### [Task statement]
Each line that contains the word "como" is to be copied from the records below.

### [Data for analysis]
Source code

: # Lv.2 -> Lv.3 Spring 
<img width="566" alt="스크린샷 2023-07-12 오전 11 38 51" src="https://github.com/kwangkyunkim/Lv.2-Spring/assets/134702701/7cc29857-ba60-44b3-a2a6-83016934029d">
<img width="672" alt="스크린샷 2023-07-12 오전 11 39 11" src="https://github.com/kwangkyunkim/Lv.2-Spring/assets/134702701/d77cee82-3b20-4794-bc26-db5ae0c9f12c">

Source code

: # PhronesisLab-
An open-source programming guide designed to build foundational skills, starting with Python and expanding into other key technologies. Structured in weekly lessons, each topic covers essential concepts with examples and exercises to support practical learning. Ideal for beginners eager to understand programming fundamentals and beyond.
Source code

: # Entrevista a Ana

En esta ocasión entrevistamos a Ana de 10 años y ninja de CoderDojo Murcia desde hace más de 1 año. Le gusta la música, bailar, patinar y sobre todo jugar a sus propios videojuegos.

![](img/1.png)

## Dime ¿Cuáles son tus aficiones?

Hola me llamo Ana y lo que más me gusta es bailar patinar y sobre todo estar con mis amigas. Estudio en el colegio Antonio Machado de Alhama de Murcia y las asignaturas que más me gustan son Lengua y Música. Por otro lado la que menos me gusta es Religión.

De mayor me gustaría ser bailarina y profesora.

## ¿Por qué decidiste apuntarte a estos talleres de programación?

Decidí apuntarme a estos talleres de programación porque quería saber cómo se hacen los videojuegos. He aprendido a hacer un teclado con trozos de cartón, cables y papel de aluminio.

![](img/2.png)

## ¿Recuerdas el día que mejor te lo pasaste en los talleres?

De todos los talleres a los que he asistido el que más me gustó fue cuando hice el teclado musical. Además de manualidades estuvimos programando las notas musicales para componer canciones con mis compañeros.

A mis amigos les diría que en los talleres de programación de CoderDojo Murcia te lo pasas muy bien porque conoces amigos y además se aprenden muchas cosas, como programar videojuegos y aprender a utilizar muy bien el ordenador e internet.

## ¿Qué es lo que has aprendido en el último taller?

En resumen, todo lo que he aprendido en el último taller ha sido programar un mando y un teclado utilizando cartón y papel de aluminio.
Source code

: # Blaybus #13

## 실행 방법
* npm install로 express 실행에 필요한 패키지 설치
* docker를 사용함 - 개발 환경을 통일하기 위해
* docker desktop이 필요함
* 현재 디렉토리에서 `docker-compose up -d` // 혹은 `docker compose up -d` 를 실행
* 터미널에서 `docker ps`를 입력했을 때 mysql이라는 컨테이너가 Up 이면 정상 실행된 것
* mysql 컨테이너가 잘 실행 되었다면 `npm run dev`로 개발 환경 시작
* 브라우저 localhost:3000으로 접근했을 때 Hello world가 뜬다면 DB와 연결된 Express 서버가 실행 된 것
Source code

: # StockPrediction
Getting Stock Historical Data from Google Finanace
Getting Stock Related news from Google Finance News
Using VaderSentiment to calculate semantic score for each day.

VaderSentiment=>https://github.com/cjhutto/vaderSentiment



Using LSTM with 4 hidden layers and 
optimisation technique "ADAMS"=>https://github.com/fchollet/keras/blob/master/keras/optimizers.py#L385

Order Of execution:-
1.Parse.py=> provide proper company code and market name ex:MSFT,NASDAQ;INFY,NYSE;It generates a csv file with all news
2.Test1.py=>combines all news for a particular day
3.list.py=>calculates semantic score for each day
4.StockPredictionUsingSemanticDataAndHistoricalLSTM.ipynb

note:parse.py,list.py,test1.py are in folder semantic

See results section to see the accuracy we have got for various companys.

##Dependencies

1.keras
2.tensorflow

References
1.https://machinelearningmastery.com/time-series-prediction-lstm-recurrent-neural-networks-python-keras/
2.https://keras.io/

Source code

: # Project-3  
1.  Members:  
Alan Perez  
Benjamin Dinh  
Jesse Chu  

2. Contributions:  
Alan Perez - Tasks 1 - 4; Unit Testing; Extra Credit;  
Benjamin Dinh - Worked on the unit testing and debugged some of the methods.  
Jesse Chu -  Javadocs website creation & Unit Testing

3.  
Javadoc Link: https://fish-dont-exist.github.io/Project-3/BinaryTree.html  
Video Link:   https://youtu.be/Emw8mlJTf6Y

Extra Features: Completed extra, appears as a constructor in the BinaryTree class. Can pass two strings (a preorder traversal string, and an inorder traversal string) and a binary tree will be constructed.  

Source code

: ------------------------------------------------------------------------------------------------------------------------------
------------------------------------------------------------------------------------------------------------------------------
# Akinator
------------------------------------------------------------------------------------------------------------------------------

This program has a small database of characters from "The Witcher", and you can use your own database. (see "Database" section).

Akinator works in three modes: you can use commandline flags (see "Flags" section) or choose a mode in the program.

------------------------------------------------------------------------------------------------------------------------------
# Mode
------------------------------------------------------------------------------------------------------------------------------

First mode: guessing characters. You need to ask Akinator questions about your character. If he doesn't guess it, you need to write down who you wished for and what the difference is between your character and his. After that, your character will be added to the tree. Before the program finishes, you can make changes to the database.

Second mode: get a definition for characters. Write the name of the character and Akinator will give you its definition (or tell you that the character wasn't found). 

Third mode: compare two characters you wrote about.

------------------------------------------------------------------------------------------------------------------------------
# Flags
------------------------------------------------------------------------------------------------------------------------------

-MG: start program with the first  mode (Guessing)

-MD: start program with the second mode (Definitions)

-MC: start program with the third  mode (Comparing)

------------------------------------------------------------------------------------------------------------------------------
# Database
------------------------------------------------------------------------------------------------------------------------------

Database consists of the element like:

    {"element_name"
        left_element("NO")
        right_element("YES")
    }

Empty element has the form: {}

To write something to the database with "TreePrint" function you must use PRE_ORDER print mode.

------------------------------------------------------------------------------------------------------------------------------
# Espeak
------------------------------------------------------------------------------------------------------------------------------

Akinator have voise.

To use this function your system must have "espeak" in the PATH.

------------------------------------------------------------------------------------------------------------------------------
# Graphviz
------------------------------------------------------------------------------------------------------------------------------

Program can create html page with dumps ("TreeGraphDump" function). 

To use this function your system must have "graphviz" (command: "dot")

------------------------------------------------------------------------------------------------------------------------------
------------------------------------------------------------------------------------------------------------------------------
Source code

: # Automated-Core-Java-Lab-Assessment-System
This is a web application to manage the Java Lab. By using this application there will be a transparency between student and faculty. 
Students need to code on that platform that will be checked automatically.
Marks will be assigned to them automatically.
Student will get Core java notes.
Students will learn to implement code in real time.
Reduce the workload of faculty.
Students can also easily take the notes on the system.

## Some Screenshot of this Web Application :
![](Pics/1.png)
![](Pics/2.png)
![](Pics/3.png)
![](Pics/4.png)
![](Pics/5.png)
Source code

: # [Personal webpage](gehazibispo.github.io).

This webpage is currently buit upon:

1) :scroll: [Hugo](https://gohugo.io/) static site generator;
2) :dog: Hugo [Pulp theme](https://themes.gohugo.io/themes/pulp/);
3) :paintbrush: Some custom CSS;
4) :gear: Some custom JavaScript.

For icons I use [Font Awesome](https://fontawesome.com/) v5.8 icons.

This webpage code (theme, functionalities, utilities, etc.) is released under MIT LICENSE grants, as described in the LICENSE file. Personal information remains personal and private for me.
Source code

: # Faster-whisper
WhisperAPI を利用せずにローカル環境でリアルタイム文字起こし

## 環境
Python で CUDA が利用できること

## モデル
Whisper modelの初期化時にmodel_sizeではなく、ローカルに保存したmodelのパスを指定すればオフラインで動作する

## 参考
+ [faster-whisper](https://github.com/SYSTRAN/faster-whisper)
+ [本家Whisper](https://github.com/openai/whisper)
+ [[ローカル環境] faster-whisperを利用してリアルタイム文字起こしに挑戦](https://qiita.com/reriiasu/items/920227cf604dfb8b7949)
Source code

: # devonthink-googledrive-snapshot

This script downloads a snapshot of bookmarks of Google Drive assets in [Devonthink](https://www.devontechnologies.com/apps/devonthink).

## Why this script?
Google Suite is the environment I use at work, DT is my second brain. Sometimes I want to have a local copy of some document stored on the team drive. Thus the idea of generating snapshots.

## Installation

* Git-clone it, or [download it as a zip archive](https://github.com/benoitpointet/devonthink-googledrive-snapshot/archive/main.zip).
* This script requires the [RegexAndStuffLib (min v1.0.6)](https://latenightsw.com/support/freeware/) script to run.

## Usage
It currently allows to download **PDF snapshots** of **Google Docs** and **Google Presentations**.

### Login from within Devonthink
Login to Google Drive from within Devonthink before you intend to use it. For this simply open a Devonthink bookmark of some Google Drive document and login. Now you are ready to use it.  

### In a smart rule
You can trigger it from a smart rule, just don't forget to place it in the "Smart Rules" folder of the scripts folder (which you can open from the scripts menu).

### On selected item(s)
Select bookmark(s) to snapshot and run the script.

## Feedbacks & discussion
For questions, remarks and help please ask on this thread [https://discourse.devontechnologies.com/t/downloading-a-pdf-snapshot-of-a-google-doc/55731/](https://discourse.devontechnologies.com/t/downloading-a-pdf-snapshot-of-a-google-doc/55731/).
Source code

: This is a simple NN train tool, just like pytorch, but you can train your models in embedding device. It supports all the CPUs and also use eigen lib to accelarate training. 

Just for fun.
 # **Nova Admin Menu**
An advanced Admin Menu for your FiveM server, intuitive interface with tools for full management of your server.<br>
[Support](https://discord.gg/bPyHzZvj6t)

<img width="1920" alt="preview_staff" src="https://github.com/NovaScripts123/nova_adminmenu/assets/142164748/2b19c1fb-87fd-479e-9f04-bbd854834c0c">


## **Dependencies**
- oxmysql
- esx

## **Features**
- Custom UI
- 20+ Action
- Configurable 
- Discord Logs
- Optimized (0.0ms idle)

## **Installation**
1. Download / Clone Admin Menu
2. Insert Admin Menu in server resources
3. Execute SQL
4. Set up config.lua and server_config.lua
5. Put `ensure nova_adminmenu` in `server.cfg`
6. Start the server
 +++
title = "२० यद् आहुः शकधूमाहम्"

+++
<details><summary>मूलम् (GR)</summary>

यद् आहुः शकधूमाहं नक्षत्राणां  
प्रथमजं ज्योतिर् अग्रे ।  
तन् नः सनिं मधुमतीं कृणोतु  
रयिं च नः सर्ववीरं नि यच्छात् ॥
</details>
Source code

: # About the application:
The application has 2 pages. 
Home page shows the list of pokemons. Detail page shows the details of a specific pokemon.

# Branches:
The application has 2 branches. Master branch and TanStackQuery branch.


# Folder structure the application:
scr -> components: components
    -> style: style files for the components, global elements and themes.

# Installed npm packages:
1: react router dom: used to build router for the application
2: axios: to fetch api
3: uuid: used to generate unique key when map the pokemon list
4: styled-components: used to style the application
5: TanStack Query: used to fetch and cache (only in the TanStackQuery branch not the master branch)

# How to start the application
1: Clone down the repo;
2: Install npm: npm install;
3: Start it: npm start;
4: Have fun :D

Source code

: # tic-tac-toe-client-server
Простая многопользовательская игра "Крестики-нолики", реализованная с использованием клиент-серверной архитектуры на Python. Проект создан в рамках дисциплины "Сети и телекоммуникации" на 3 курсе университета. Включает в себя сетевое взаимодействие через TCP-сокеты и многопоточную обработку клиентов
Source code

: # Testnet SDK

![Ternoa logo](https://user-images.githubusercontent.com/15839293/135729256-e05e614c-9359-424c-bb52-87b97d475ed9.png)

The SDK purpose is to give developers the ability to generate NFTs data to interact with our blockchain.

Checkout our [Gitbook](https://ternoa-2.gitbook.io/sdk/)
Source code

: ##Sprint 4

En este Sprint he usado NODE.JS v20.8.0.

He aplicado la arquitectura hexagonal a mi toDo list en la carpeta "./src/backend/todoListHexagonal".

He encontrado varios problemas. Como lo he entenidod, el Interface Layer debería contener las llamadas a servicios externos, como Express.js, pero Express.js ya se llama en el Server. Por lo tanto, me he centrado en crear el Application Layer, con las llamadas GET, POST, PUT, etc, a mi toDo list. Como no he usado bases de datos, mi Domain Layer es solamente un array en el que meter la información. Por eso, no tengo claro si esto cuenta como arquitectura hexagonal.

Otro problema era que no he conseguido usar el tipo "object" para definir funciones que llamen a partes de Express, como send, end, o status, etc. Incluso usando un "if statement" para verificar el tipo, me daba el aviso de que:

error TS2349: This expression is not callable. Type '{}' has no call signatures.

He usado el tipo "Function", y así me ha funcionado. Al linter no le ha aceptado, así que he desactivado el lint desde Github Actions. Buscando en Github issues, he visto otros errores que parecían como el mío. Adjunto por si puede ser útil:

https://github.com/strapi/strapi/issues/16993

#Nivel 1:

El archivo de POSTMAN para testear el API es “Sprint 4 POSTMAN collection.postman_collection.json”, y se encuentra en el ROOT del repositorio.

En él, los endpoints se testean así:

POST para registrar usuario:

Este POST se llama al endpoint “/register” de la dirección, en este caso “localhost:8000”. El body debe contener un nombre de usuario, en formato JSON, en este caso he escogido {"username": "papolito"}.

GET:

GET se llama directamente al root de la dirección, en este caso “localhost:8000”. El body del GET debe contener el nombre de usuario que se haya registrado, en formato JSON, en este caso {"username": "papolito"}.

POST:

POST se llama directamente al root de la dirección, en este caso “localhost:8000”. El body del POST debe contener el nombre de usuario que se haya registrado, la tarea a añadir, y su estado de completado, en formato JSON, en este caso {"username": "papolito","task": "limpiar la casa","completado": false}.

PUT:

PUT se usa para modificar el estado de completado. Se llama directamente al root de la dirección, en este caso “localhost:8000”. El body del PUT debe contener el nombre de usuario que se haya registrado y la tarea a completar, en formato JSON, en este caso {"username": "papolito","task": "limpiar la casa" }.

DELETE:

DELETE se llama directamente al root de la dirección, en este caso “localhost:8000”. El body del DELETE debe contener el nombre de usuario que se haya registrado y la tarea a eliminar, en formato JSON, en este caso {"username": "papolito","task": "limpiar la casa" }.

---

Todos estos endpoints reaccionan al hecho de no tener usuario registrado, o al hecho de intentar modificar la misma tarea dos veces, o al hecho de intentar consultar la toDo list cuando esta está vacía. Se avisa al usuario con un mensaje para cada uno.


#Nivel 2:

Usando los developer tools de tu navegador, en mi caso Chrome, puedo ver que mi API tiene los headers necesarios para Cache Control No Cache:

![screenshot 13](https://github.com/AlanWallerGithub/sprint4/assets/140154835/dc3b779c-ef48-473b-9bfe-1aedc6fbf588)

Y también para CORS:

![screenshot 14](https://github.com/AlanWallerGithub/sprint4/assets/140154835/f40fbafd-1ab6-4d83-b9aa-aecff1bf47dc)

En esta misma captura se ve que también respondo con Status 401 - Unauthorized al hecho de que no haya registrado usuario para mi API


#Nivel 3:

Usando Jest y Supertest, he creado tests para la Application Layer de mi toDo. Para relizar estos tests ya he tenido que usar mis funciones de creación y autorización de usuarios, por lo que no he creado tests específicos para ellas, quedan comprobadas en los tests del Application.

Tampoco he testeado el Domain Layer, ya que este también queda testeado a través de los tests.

### [Task answer]
A mis amigos les diría que en los talleres de programación de CoderDojo Murcia te lo pasas muy bien porque conoces amigos y además se aprenden muchas cosas, como programar videojuegos y aprender a utilizar muy bien el ordenador e internet.
He encontrado varios problemas. Como lo he entenidod, el Interface Layer debería contener las llamadas a servicios externos, como Express.js, pero Express.js ya se llama en el Server. Por lo tanto, me he centrado en crear el Application Layer, con las llamadas GET, POST, PUT, etc, a mi toDo list. Como no he usado bases de datos, mi Domain Layer es solamente un array en el que meter la información. Por eso, no tengo claro si esto cuenta como arquitectura hexagonal.
Otro problema era que no he conseguido usar el tipo "object" para definir funciones que llamen a partes de Express, como send, end, o status, etc. Incluso usando un "if statement" para verificar el tipo, me daba el aviso de que:
He usado el tipo "Function", y así me ha funcionado. Al linter no le ha aceptado, así que he desactivado el lint desde Github Actions. Buscando en Github issues, he visto otros errores que parecían como el mío. Adjunto por si puede ser útil:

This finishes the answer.